What you are asked to do
Your task is to retype every entry exactly, omitting nothing.

Stored data entries:

:::

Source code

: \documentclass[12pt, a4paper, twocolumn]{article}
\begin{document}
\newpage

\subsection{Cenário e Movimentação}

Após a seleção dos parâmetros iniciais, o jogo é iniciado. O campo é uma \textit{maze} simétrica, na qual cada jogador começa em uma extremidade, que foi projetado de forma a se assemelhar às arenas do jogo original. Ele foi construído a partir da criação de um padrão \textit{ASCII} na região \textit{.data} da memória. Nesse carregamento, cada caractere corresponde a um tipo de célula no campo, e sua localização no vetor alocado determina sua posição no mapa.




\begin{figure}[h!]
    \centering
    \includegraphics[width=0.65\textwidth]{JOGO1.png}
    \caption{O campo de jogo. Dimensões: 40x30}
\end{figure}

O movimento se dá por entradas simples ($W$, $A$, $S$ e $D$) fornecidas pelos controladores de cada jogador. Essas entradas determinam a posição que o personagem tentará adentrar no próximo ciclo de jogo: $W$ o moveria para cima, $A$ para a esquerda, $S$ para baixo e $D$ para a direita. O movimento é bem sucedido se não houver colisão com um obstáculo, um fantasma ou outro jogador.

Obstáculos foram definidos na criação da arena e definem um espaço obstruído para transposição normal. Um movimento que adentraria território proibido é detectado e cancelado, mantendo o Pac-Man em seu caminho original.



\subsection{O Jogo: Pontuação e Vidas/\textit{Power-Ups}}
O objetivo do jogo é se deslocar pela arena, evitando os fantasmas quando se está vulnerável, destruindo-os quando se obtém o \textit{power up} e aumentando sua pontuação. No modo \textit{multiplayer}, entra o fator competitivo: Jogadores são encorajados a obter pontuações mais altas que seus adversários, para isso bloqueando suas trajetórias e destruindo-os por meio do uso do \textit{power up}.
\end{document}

:::

Final answer
Source code

: \documentclass[12pt, a4paper, twocolumn]{article}
\begin{document}
\newpage

\subsection{Cenário e Movimentação}

Após a seleção dos parâmetros iniciais, o jogo é iniciado. O campo é uma \textit{maze} simétrica, na qual cada jogador começa em uma extremidade, que foi projetado de forma a se assemelhar às arenas do jogo original. Ele foi construído a partir da criação de um padrão \textit{ASCII} na região \textit{.data} da memória. Nesse carregamento, cada caractere corresponde a um tipo de célula no campo, e sua localização no vetor alocado determina sua posição no mapa.




\begin{figure}[h!]
    \centering
    \includegraphics[width=0.65\textwidth]{JOGO1.png}
    \caption{O campo de jogo. Dimensões: 40x30}
\end{figure}

O movimento se dá por entradas simples ($W$, $A$, $S$ e $D$) fornecidas pelos controladores de cada jogador. Essas entradas determinam a posição que o personagem tentará adentrar no próximo ciclo de jogo: $W$ o moveria para cima, $A$ para a esquerda, $S$ para baixo e $D$ para a direita. O movimento é bem sucedido se não houver colisão com um obstáculo, um fantasma ou outro jogador.

Obstáculos foram definidos na criação da arena e definem um espaço obstruído para transposição normal. Um movimento que adentraria território proibido é detectado e cancelado, mantendo o Pac-Man em seu caminho original.



\subsection{O Jogo: Pontuação e Vidas/\textit{Power-Ups}}
O objetivo do jogo é se deslocar pela arena, evitando os fantasmas quando se está vulnerável, destruindo-os quando se obtém o \textit{power up} e aumentando sua pontuação. No modo \textit{multiplayer}, entra o fator competitivo: Jogadores são encorajados a obter pontuações mais altas que seus adversários, para isso bloqueando suas trajetórias e destruindo-os por meio do uso do \textit{power up}.
\end{document}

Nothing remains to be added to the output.